*What to produce:* Nothing outside the range below should be printed. Output exactly the lines from the line with "- ✅ Ready to process 575 images" to the line with "(automatic secret sync)", both included.

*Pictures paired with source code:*
________________________

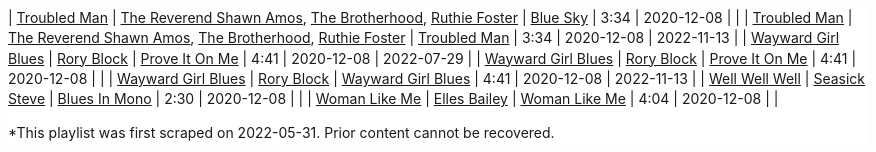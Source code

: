 | [Troubled Man](https://open.spotify.com/track/30M1CpW3ZUFHDkrl7SDu4I) | [The Reverend Shawn Amos](https://open.spotify.com/artist/2XfNsXm2GClde2U0tZpBQT), [The Brotherhood](https://open.spotify.com/artist/6N9kctJhQRc8tzejdUOYNW), [Ruthie Foster](https://open.spotify.com/artist/2lL4ckeM1A2Qo2Fe64dP0F) | [Blue Sky](https://open.spotify.com/album/3J8C7aa1Ug0uMEygzjEsry) | 3:34 | 2020-12-08 |  |
| [Troubled Man](https://open.spotify.com/track/5QBNihZUssjhTe9zr9ASNk) | [The Reverend Shawn Amos](https://open.spotify.com/artist/2XfNsXm2GClde2U0tZpBQT), [The Brotherhood](https://open.spotify.com/artist/6N9kctJhQRc8tzejdUOYNW), [Ruthie Foster](https://open.spotify.com/artist/2lL4ckeM1A2Qo2Fe64dP0F) | [Troubled Man](https://open.spotify.com/album/2L6X2Uq4ZIRoNbONBvjOLy) | 3:34 | 2020-12-08 | 2022-11-13 |
| [Wayward Girl Blues](https://open.spotify.com/track/00F1ZKo34DMNH2BFPcCLr0) | [Rory Block](https://open.spotify.com/artist/6hkNj3GAqFbkEUCs3R1dY3) | [Prove It On Me](https://open.spotify.com/album/6TpFifpdTjpq979yvYcPqK) | 4:41 | 2020-12-08 | 2022-07-29 |
| [Wayward Girl Blues](https://open.spotify.com/track/4KqG70KnkbejAZ35ZxEdTD) | [Rory Block](https://open.spotify.com/artist/6hkNj3GAqFbkEUCs3R1dY3) | [Prove It On Me](https://open.spotify.com/album/26caNJjFBmB1bwVeBblL6X) | 4:41 | 2020-12-08 |  |
| [Wayward Girl Blues](https://open.spotify.com/track/6xawtMMBGtqcRp7Ks34gI3) | [Rory Block](https://open.spotify.com/artist/6hkNj3GAqFbkEUCs3R1dY3) | [Wayward Girl Blues](https://open.spotify.com/album/6TcAaXuaa0ke2sf2GRgQ8q) | 4:41 | 2020-12-08 | 2022-11-13 |
| [Well Well Well](https://open.spotify.com/track/6Gr0nYfH4DpKYrAggRGGZZ) | [Seasick Steve](https://open.spotify.com/artist/6OVkHZQP8QoBYqr1ejCGDv) | [Blues In Mono](https://open.spotify.com/album/2IQagMayRx6kAilOpLcBhs) | 2:30 | 2020-12-08 |  |
| [Woman Like Me](https://open.spotify.com/track/4apFuI4ptvZBNkPwGr7gpd) | [Elles Bailey](https://open.spotify.com/artist/4NPMwh3kDwi6uVCNtmeUvU) | [Woman Like Me](https://open.spotify.com/album/2P2PYpBvfCJZO63d24m4Fa) | 4:04 | 2020-12-08 |  |

\*This playlist was first scraped on 2022-05-31. Prior content cannot be recovered.
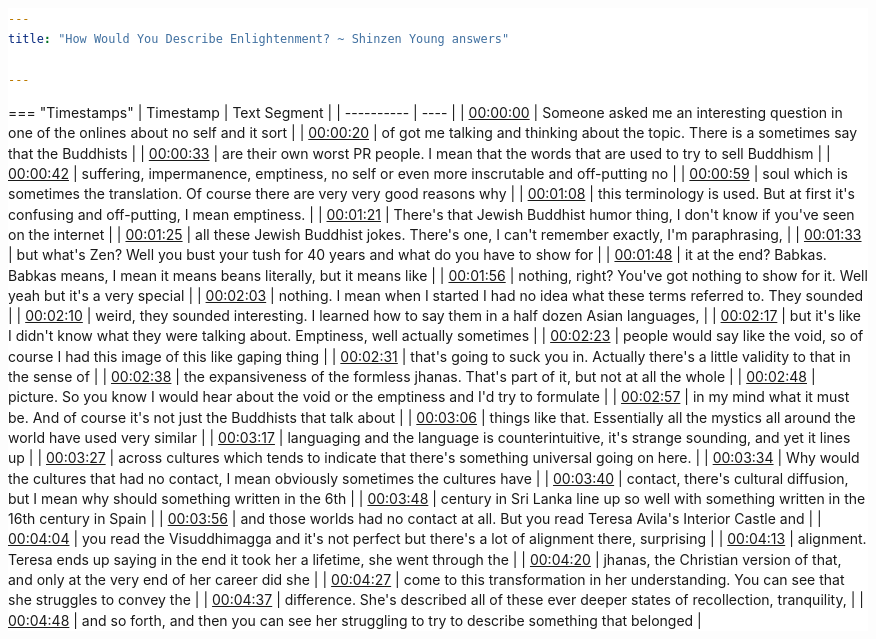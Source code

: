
 ```yaml
---
title: "How Would You Describe Enlightenment? ~ Shinzen Young answers"

---
```

=== "Timestamps"
    | Timestamp | Text Segment |
    | ---------- | ----  |
    | [00:00:00](https://www.youtube.com/watch?v=flKM6w1aXa4&t=0) |  Someone asked me an interesting question in one of the onlines about no self and it sort |
    | [00:00:20](https://www.youtube.com/watch?v=flKM6w1aXa4&t=20) |  of got me talking and thinking about the topic. There is a sometimes say that the Buddhists |
    | [00:00:33](https://www.youtube.com/watch?v=flKM6w1aXa4&t=33) |  are their own worst PR people. I mean that the words that are used to try to sell Buddhism |
    | [00:00:42](https://www.youtube.com/watch?v=flKM6w1aXa4&t=42) |  suffering, impermanence, emptiness, no self or even more inscrutable and off-putting no |
    | [00:00:59](https://www.youtube.com/watch?v=flKM6w1aXa4&t=59) |  soul which is sometimes the translation. Of course there are very very good reasons why |
    | [00:01:08](https://www.youtube.com/watch?v=flKM6w1aXa4&t=68) |  this terminology is used. But at first it's confusing and off-putting, I mean emptiness. |
    | [00:01:21](https://www.youtube.com/watch?v=flKM6w1aXa4&t=81) |  There's that Jewish Buddhist humor thing, I don't know if you've seen on the internet |
    | [00:01:25](https://www.youtube.com/watch?v=flKM6w1aXa4&t=85) |  all these Jewish Buddhist jokes. There's one, I can't remember exactly, I'm paraphrasing, |
    | [00:01:33](https://www.youtube.com/watch?v=flKM6w1aXa4&t=93) |  but what's Zen? Well you bust your tush for 40 years and what do you have to show for |
    | [00:01:48](https://www.youtube.com/watch?v=flKM6w1aXa4&t=108) |  it at the end? Babkas. Babkas means, I mean it means beans literally, but it means like |
    | [00:01:56](https://www.youtube.com/watch?v=flKM6w1aXa4&t=116) |  nothing, right? You've got nothing to show for it. Well yeah but it's a very special |
    | [00:02:03](https://www.youtube.com/watch?v=flKM6w1aXa4&t=123) |  nothing. I mean when I started I had no idea what these terms referred to. They sounded |
    | [00:02:10](https://www.youtube.com/watch?v=flKM6w1aXa4&t=130) |  weird, they sounded interesting. I learned how to say them in a half dozen Asian languages, |
    | [00:02:17](https://www.youtube.com/watch?v=flKM6w1aXa4&t=137) |  but it's like I didn't know what they were talking about. Emptiness, well actually sometimes |
    | [00:02:23](https://www.youtube.com/watch?v=flKM6w1aXa4&t=143) |  people would say like the void, so of course I had this image of this like gaping thing |
    | [00:02:31](https://www.youtube.com/watch?v=flKM6w1aXa4&t=151) |  that's going to suck you in. Actually there's a little validity to that in the sense of |
    | [00:02:38](https://www.youtube.com/watch?v=flKM6w1aXa4&t=158) |  the expansiveness of the formless jhanas. That's part of it, but not at all the whole |
    | [00:02:48](https://www.youtube.com/watch?v=flKM6w1aXa4&t=168) |  picture. So you know I would hear about the void or the emptiness and I'd try to formulate |
    | [00:02:57](https://www.youtube.com/watch?v=flKM6w1aXa4&t=177) |  in my mind what it must be. And of course it's not just the Buddhists that talk about |
    | [00:03:06](https://www.youtube.com/watch?v=flKM6w1aXa4&t=186) |  things like that. Essentially all the mystics all around the world have used very similar |
    | [00:03:17](https://www.youtube.com/watch?v=flKM6w1aXa4&t=197) |  languaging and the language is counterintuitive, it's strange sounding, and yet it lines up |
    | [00:03:27](https://www.youtube.com/watch?v=flKM6w1aXa4&t=207) |  across cultures which tends to indicate that there's something universal going on here. |
    | [00:03:34](https://www.youtube.com/watch?v=flKM6w1aXa4&t=214) |  Why would the cultures that had no contact, I mean obviously sometimes the cultures have |
    | [00:03:40](https://www.youtube.com/watch?v=flKM6w1aXa4&t=220) |  contact, there's cultural diffusion, but I mean why should something written in the 6th |
    | [00:03:48](https://www.youtube.com/watch?v=flKM6w1aXa4&t=228) |  century in Sri Lanka line up so well with something written in the 16th century in Spain |
    | [00:03:56](https://www.youtube.com/watch?v=flKM6w1aXa4&t=236) |  and those worlds had no contact at all. But you read Teresa Avila's Interior Castle and |
    | [00:04:04](https://www.youtube.com/watch?v=flKM6w1aXa4&t=244) |  you read the Visuddhimagga and it's not perfect but there's a lot of alignment there, surprising |
    | [00:04:13](https://www.youtube.com/watch?v=flKM6w1aXa4&t=253) |  alignment. Teresa ends up saying in the end it took her a lifetime, she went through the |
    | [00:04:20](https://www.youtube.com/watch?v=flKM6w1aXa4&t=260) |  jhanas, the Christian version of that, and only at the very end of her career did she |
    | [00:04:27](https://www.youtube.com/watch?v=flKM6w1aXa4&t=267) |  come to this transformation in her understanding. You can see that she struggles to convey the |
    | [00:04:37](https://www.youtube.com/watch?v=flKM6w1aXa4&t=277) |  difference. She's described all of these ever deeper states of recollection, tranquility, |
    | [00:04:48](https://www.youtube.com/watch?v=flKM6w1aXa4&t=288) |  and so forth, and then you can see her struggling to try to describe something that belonged |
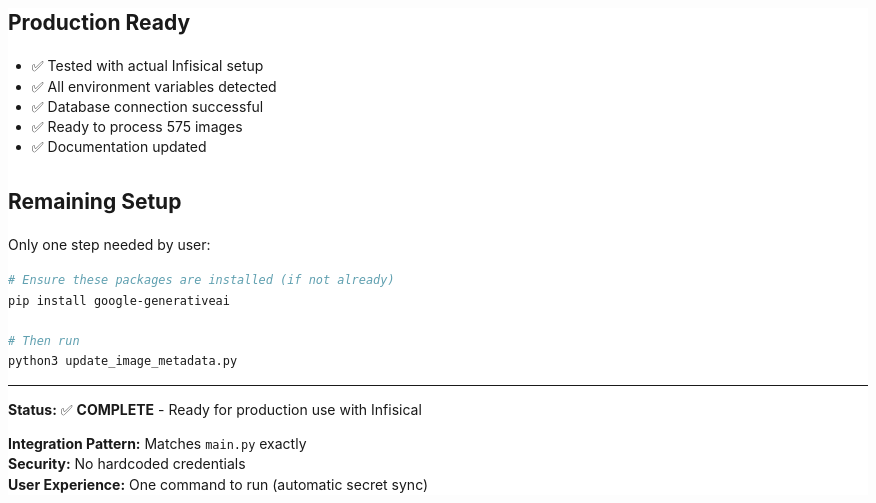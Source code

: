 ## Production Ready

- ✅ Tested with actual Infisical setup
- ✅ All environment variables detected
- ✅ Database connection successful
- ✅ Ready to process 575 images
- ✅ Documentation updated

## Remaining Setup

Only one step needed by user:

```bash
# Ensure these packages are installed (if not already)
pip install google-generativeai

# Then run
python3 update_image_metadata.py
```

---

**Status:** ✅ **COMPLETE** - Ready for production use with Infisical

**Integration Pattern:** Matches `main.py` exactly  
**Security:** No hardcoded credentials  
**User Experience:** One command to run (automatic secret sync)

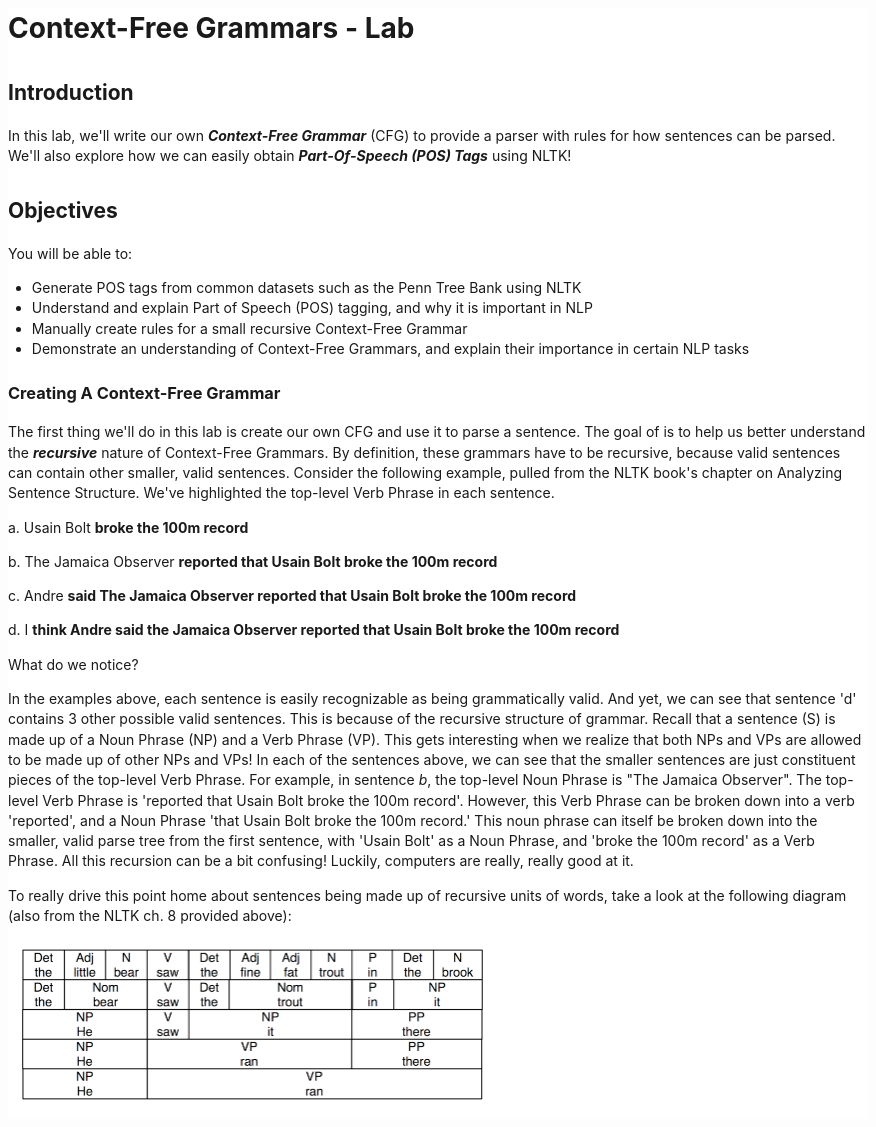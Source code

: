 
# Context-Free Grammars - Lab

## Introduction

In this lab, we'll write our own **_Context-Free Grammar_** (CFG) to provide a parser with rules for how sentences can be parsed. We'll also explore how we can easily obtain **_Part-Of-Speech (POS) Tags_** using NLTK!

## Objectives

You will be able to:

* Generate POS tags from common datasets such as the Penn Tree Bank using NLTK
* Understand and explain Part of Speech (POS) tagging, and why it is important in NLP
* Manually create rules for a small recursive Context-Free Grammar
* Demonstrate an understanding of Context-Free Grammars, and explain their importance in certain NLP tasks

### Creating A Context-Free Grammar

The first thing we'll do in this lab is create our own CFG and use it to parse a sentence. The goal of is to help us better understand the **_recursive_** nature of Context-Free Grammars. By definition, these grammars have to be recursive, because valid sentences can contain other smaller, valid sentences. Consider the following example, pulled from the NLTK book's chapter on Analyzing Sentence Structure. We've highlighted the top-level Verb Phrase in each sentence. 

a.		Usain Bolt **broke the 100m record**

b.		The Jamaica Observer **reported that Usain Bolt broke the 100m record**

c.		Andre **said The Jamaica Observer reported that Usain Bolt broke the 100m record**

d.		I **think Andre said the Jamaica Observer reported that Usain Bolt broke the 100m record**

What do we notice?

In the examples above, each sentence is easily recognizable as being grammatically valid. And yet, we can see that sentence 'd' contains 3 other possible valid sentences. This is because of the recursive structure of grammar. Recall that a sentence (S) is made up of a Noun Phrase (NP) and a Verb Phrase (VP). This gets interesting when we realize that both NPs and VPs are allowed to be made up of other NPs and VPs! In each of the sentences above, we can see that the smaller sentences are just constituent pieces of the top-level Verb Phrase. For example, in sentence _b_, the top-level Noun Phrase is "The Jamaica Observer". The top-level Verb Phrase is 'reported that Usain Bolt broke the 100m record'. However, this Verb Phrase can be broken down into a verb 'reported', and a Noun Phrase 'that Usain Bolt broke the 100m record.'  This noun phrase can itself be broken down into the smaller, valid parse tree from the first sentence, with 'Usain Bolt' as a Noun Phrase, and 'broke the 100m record' as a Verb Phrase. All this recursion can be a bit confusing! Luckily, computers are really, really good at it. 

To really drive this point home about sentences being made up of recursive units of words, take a look at the following diagram (also from the NLTK ch. 8 provided above):

<img src='cfg_diagram.png'>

________________________

*Answer box:*
- ✅ Ready to process 575 images
- ✅ Documentation updated

## Remaining Setup

Only one step needed by user:

```bash
# Ensure these packages are installed (if not already)
pip install google-generativeai

# Then run
python3 update_image_metadata.py
```

---

**Status:** ✅ **COMPLETE** - Ready for production use with Infisical

**Integration Pattern:** Matches `main.py` exactly  
**Security:** No hardcoded credentials  
**User Experience:** One command to run (automatic secret sync)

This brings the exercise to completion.